I was told a few years ago by a quite mad and quite brilliant French Human Resources Vice President that the mother of innovation is hardship.

I had these words ringing in my ears when I decided to make Mrs Jamie one of her favourite deserts – Tiramisu. On some of our previous travels, she has been spoilt eating this fabulous desert in Rome and Tuscany prepared lovingly by handsome chefs in fantastic kitchens.

Unfortunately, I had neither the good looks or fabulous kitchen or even some of the key ingredients that I have used when preparing this dish before.

Ever the optimist, I picked up some great Mascarpone cheese from a deli in Lake Taupo, New Zealand and shopped for the rest of the ingrediants at the local ‘Countdown’ supermarket.
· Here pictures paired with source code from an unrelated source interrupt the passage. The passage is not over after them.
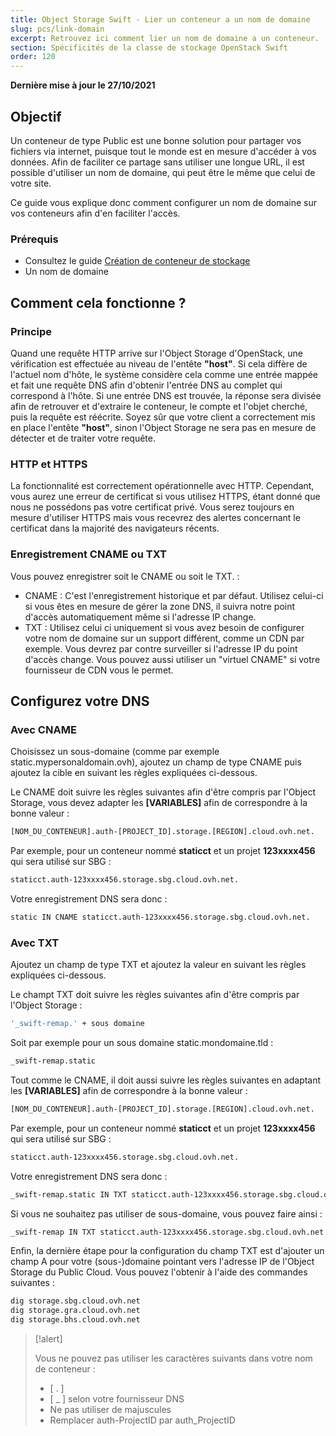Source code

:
 ```yaml
---
title: Object Storage Swift - Lier un conteneur a un nom de domaine
slug: pcs/link-domain
excerpt: Retrouvez ici comment lier un nom de domaine a un conteneur.
section: Spécificités de la classe de stockage OpenStack Swift
order: 120
---
```


**Dernière mise à jour le 27/10/2021**

## Objectif

Un conteneur de type Public est une bonne solution pour partager vos fichiers via internet, puisque tout le monde est en mesure d'accéder à vos données. Afin de faciliter ce partage sans utiliser une longue URL, il est possible d'utiliser un nom de domaine, qui peut être le même que celui de votre site.

Ce guide vous explique donc comment configurer un nom de domaine sur vos conteneurs afin d'en faciliter l'accès.


### Prérequis

- Consultez le guide [Création de conteneur de stockage](https://docs.ovh.com/fr/storage/object-storage/pcs/create-container/)
- Un nom de domaine

## Comment cela fonctionne ?

### Principe
Quand une requête HTTP arrive sur l'Object Storage d'OpenStack, une vérification est effectuée au niveau de l'entête  **"host"**. Si cela diffère de l'actuel nom d'hôte, le système considère cela comme une entrée mappée et fait une requête DNS afin d'obtenir l'entrée DNS au complet qui correspond à l'hôte. Si une entrée DNS est trouvée, la réponse sera divisée afin de retrouver et d'extraire le conteneur, le compte et l'objet cherché, puis la requête est réécrite. Soyez sûr que votre client a correctement mis en place l'entête  **"host"**, sinon l'Object Storage ne sera pas en mesure de détecter et de traiter votre requête.


### HTTP et HTTPS
La fonctionnalité est correctement opérationnelle avec HTTP. Cependant, vous aurez une erreur de certificat si vous utilisez HTTPS, étant donné que nous ne possédons pas votre certificat privé. Vous serez toujours en mesure d'utiliser HTTPS mais vous recevrez des alertes concernant le certificat dans la majorité des navigateurs récents.


### Enregistrement CNAME ou TXT
Vous pouvez enregistrer soit le CNAME ou soit le TXT. :

- CNAME : C'est l'enregistrement historique et par défaut. Utilisez celui-ci si vous êtes en mesure de gérer la zone DNS, il suivra notre point d'accès automatiquement même si l'adresse IP change.
- TXT : Utilisez celui ci uniquement si vous avez besoin de configurer votre nom de domaine sur un support différent, comme un CDN par exemple. Vous devrez par contre surveiller si l'adresse IP du point d'accès change. Vous pouvez aussi utiliser un "virtuel CNAME" si votre fournisseur de CDN vous le permet.


## Configurez votre DNS

### Avec CNAME
Choisissez un sous-domaine (comme par exemple static.mypersonaldomain.ovh), ajoutez un champ de type CNAME puis ajoutez la cible en suivant les règles expliquées ci-dessous.

Le CNAME doit suivre les règles suivantes afin d'être compris par l'Object Storage, vous devez adapter les  **[VARIABLES]**  afin de correspondre à la bonne valeur :


```bash
[NOM_DU_CONTENEUR].auth-[PROJECT_ID].storage.[REGION].cloud.ovh.net.
```

Par exemple, pour un conteneur nommé  **staticct**  et un projet  **123xxxx456**  qui sera utilisé sur SBG :


```bash
staticct.auth-123xxxx456.storage.sbg.cloud.ovh.net.
```

Votre enregistrement DNS sera donc :


```bash
static IN CNAME staticct.auth-123xxxx456.storage.sbg.cloud.ovh.net.
```


### Avec TXT
Ajoutez un champ de type TXT et ajoutez la valeur en suivant les règles expliquées ci-dessous.

Le champt TXT doit suivre les règles suivantes afin d'être compris par l'Object Storage :


```bash
'_swift-remap.' + sous domaine
```

Soit par exemple pour un sous domaine static.mondomaine.tld :


```bash
_swift-remap.static
```

Tout comme le CNAME, il doit aussi suivre les règles suivantes en adaptant les  **[VARIABLES]**  afin de correspondre à la bonne valeur :


```bash
[NOM_DU_CONTENEUR].auth-[PROJECT_ID].storage.[REGION].cloud.ovh.net.
```

Par exemple, pour un conteneur nommé  **staticct**  et un projet  **123xxxx456**  qui sera utilisé sur SBG :


```bash
staticct.auth-123xxxx456.storage.sbg.cloud.ovh.net.
```

Votre enregistrement DNS sera donc :


```bash
_swift-remap.static IN TXT staticct.auth-123xxxx456.storage.sbg.cloud.ovh.net.
```

Si vous ne souhaitez pas utiliser de sous-domaine, vous pouvez faire ainsi :


```bash
_swift-remap IN TXT staticct.auth-123xxxx456.storage.sbg.cloud.ovh.net.
```

Enfin, la dernière étape pour la configuration du champ TXT est d'ajouter un champ A pour votre (sous-)domaine pointant vers l'adresse IP de l'Object Storage du Public Cloud. Vous pouvez l'obtenir à l'aide des commandes suivantes :


```bash
dig storage.sbg.cloud.ovh.net
dig storage.gra.cloud.ovh.net
dig storage.bhs.cloud.ovh.net
```



> [!alert]
>
> Vous ne pouvez pas utiliser les caractères suivants dans votre nom de conteneur :
>
> - [ . ]
> - [ _ ] selon votre fournisseur DNS
> - Ne pas utiliser de majuscules
> - Remplacer auth-ProjectID par auth_ProjectID
>
>
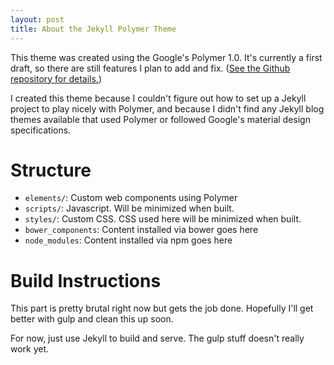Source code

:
 ```yaml
---
layout: post
title: About the Jekyll Polymer Theme
---
```


This theme was created using the Google's Polymer 1.0. It's currently a first draft, so there are still features I plan to add and fix. ([See the Github repository for details.](https://github.com/jtebert/jekyll-polymer))

I created this theme because I couldn't figure out how to set up a Jekyll project to play nicely with Polymer, and because I didn't find any Jekyll blog themes available that used Polymer or followed Google's material design specifications.

<!--more-->

# Structure

- `elements/`: Custom web components using Polymer
- `scripts/`: Javascript. Will be minimized when built.
- `styles/`: Custom CSS. CSS used here will be minimized when built.
- `bower_components`: Content installed via bower goes here
- `node_modules`: Content installed via npm goes here

# Build Instructions

This part is pretty brutal right now but gets the job done. Hopefully I'll get better with gulp and clean this up soon.

For now, just use Jekyll to build and serve. The gulp stuff doesn't really work yet.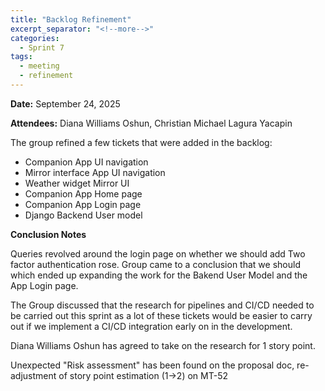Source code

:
 ```yaml
---
title: "Backlog Refinement"
excerpt_separator: "<!--more-->"
categories:
  - Sprint 7
tags:
  - meeting
  - refinement
---
```


**Date:** September 24, 2025

<!--more-->

**Attendees:** Diana Williams Oshun, Christian Michael Lagura Yacapin

The group refined a few tickets that were added in the backlog:

- Companion App UI navigation
- Mirror interface App UI navigation
- Weather widget Mirror UI
- Companion App Home page
- Companion App Login page
- Django Backend User model

<!--more-->

**Conclusion Notes**

Queries revolved around the login page on whether we should add Two factor authentication rose.
Group came to a conclusion that we should which ended up expanding the work for the Bakend User Model and the App Login page.

The Group discussed that the research for pipelines and CI/CD needed to be carried out this sprint as a lot of these tickets would be easier to carry out if we implement a CI/CD integration early on in the development.

Diana Williams Oshun has agreed to take on the research for 1 story point.

Unexpected "Risk assessment" has been found on the proposal doc, re-adjustment of story point estimation (1->2) on MT-52

<!--more-->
Opening up my bags in our basic holiday house kitchen, I suddenly realised I had no Ameretto or similar alcohol to go in the pud! I did have a couple of bottles of beer, but drew the line at ruining a dessert and wasting precious Montieths ale…

So, I thought adding some grated ginger would be a way to add a different flavour that would make the absence of booze not be so grave. And this time, it worked!

The finished dessert came out fantastically and the ginger kick wove in beautifully with the strong coffee and dark chocolate. Best of all, the fluffy creaminess proved to be a welcome treat in my subsequent recovery from a nasty nip from a red back spider in the washing. I vow to shake all jumpers in future before putting them on.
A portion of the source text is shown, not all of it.